Auf den folgenden Seiten werde ich nun ausführen, wie diese Tätigkeit zu verstehen ist, welche Eignungen man dafür mitbringen sollte, sowie die Tätigkeit in Theorie wie auch in Praxis näher beschreiben.
Ich hoffe, damit die mir gestellten Anforderungen zu erfüllen.

nefer-pa-isis
Obergefreite



Seite 3
Defintionssammlung


Was ist Püschologie eigentlich?
Es ist die Wissenschaft der seelischen Vorgänge.
Hier wirft sich jedoch die Frage auf, was die besagte Seele ist.
Die Seele eines Lebewesens wird auch Püsche genannt. Sie ist die Gesamtheit der seelisch-geistigen Prozesse eines Wesens. Weiter wird sie als Vorstellung definiert - die Vorstellung, dass sich das gesamte geistige Potential eines Wesens auf eine Stelle konzentriert. An dieser Stelle spielt sich jegliches Denken und Fühlen ab.
Das bedeutet, dass die Seele etwas Unfassbares ist.

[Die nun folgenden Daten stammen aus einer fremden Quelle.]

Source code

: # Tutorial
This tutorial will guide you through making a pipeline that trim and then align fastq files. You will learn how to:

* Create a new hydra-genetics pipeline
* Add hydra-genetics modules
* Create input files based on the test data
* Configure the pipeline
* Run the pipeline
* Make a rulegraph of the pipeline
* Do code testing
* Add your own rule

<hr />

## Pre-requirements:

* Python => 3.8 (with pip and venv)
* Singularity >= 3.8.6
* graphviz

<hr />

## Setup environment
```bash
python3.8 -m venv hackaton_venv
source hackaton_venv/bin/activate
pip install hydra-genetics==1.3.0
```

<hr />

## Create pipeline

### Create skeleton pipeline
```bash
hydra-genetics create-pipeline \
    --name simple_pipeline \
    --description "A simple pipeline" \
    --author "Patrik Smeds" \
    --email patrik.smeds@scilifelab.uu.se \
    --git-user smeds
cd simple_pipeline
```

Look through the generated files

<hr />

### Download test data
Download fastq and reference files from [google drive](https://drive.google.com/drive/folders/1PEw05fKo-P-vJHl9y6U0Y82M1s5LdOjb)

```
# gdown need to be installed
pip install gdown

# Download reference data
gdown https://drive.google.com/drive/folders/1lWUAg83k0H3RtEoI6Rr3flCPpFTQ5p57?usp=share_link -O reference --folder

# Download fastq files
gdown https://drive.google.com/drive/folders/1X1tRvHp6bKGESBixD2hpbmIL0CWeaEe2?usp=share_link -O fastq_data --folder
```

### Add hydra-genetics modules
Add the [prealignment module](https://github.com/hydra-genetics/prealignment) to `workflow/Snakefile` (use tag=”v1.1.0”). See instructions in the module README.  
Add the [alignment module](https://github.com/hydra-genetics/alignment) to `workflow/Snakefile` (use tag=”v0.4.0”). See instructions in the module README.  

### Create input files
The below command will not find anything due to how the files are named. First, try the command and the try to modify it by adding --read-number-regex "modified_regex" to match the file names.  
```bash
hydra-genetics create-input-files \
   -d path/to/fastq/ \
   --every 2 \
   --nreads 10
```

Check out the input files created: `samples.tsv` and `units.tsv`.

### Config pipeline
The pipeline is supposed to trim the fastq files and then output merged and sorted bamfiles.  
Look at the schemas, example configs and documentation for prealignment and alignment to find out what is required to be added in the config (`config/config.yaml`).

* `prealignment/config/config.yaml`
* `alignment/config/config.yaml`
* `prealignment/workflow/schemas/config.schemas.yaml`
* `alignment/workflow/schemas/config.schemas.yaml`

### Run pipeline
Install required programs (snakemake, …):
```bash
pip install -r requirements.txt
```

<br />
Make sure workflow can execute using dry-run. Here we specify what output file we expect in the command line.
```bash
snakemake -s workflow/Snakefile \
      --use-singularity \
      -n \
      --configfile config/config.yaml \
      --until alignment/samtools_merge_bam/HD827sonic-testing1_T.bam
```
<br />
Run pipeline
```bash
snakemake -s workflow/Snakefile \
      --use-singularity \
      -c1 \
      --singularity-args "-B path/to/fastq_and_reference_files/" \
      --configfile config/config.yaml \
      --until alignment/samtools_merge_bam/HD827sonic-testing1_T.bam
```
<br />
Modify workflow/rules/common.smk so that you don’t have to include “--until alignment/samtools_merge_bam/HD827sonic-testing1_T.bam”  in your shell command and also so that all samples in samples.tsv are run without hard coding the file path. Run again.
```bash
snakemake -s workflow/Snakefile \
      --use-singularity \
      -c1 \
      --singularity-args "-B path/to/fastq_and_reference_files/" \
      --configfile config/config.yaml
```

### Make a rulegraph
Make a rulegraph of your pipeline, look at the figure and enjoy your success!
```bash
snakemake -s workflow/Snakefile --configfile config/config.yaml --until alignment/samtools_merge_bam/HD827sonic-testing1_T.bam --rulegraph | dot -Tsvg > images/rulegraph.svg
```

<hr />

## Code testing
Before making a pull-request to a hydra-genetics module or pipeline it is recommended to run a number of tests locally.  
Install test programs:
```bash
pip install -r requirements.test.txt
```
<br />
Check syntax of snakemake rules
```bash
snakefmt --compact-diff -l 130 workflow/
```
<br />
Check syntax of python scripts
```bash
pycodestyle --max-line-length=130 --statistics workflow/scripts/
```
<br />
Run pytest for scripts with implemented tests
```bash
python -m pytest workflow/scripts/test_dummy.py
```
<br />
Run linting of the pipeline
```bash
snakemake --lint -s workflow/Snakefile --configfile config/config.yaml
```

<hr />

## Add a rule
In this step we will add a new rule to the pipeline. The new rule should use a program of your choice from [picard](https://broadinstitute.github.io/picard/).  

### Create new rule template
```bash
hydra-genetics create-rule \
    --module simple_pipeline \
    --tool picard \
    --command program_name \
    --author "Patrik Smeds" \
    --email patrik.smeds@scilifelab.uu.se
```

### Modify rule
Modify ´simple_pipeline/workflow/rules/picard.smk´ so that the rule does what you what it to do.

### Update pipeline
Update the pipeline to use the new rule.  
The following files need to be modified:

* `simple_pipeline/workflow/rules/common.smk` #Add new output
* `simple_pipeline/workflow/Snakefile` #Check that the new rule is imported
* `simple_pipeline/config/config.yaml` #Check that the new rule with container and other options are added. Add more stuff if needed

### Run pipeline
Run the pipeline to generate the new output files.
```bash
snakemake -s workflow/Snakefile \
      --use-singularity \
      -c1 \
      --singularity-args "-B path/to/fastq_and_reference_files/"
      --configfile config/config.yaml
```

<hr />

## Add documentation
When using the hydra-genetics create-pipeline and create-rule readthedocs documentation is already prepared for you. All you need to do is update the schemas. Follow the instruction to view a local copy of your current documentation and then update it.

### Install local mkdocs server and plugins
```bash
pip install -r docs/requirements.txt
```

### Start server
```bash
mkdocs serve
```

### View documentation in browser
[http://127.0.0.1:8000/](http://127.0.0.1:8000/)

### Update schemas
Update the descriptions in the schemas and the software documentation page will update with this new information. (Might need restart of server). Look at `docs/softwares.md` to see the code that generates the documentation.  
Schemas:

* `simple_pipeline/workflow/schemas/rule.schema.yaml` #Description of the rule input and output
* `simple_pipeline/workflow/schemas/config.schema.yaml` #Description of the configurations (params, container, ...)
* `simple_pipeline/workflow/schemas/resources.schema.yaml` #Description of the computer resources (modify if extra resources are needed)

Die Aufgabe eines Püschologen ist es nun, sich mit besagter Seele zu befassen; zu versuchen, sie zu ergründen; sowie Störungen derselben zu erkennen und dem Patienten bei seinem Heilungsprozess zu leiten und zu begleiten.


Doch vorab noch einige hilfreiche Definitionen, die das Lesen dieses Berichts erleichtern mögen.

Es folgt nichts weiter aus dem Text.